Plain-text document sources
------------
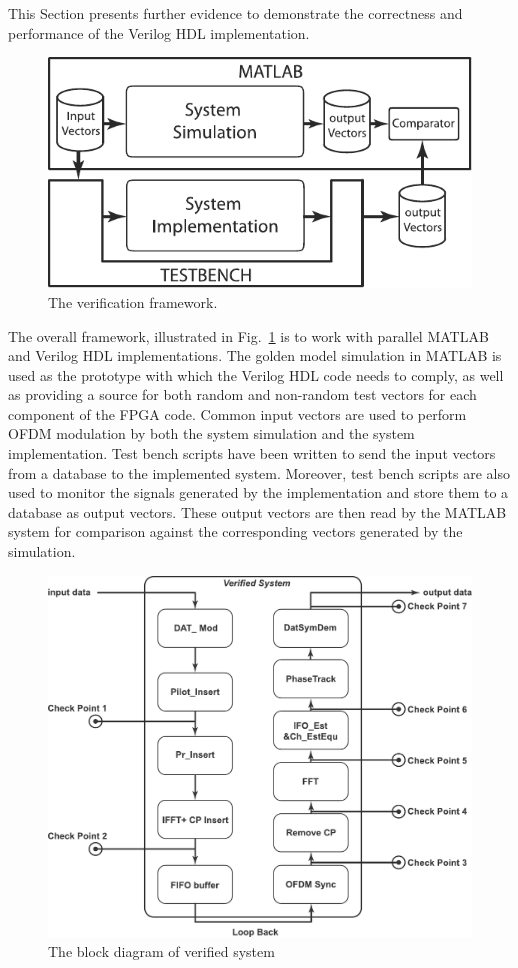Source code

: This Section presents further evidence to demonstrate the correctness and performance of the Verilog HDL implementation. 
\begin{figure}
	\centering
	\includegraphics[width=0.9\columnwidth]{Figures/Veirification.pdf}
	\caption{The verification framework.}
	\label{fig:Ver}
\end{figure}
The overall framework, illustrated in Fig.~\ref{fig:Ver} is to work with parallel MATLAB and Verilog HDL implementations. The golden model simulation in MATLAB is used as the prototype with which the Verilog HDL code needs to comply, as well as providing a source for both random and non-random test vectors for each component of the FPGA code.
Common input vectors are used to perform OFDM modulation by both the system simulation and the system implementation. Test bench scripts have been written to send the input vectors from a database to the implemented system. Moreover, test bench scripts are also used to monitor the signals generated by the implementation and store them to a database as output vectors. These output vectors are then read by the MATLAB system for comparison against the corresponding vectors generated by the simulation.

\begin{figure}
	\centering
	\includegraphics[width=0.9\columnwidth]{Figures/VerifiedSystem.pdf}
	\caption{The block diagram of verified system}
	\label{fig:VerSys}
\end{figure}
------------
■ **REQUIRED WORK**
Each record must be repeated verbatim, and no picture may appear in the copy.

■ **EXERCISE OUTPUT**
Source code

: This Section presents further evidence to demonstrate the correctness and performance of the Verilog HDL implementation. 
\begin{figure}
	\centering
	\includegraphics[width=0.9\columnwidth]{Figures/Veirification.pdf}
	\caption{The verification framework.}
	\label{fig:Ver}
\end{figure}
The overall framework, illustrated in Fig.~\ref{fig:Ver} is to work with parallel MATLAB and Verilog HDL implementations. The golden model simulation in MATLAB is used as the prototype with which the Verilog HDL code needs to comply, as well as providing a source for both random and non-random test vectors for each component of the FPGA code.
Common input vectors are used to perform OFDM modulation by both the system simulation and the system implementation. Test bench scripts have been written to send the input vectors from a database to the implemented system. Moreover, test bench scripts are also used to monitor the signals generated by the implementation and store them to a database as output vectors. These output vectors are then read by the MATLAB system for comparison against the corresponding vectors generated by the simulation.

\begin{figure}
	\centering
	\includegraphics[width=0.9\columnwidth]{Figures/VerifiedSystem.pdf}
	\caption{The block diagram of verified system}
	\label{fig:VerSys}
\end{figure}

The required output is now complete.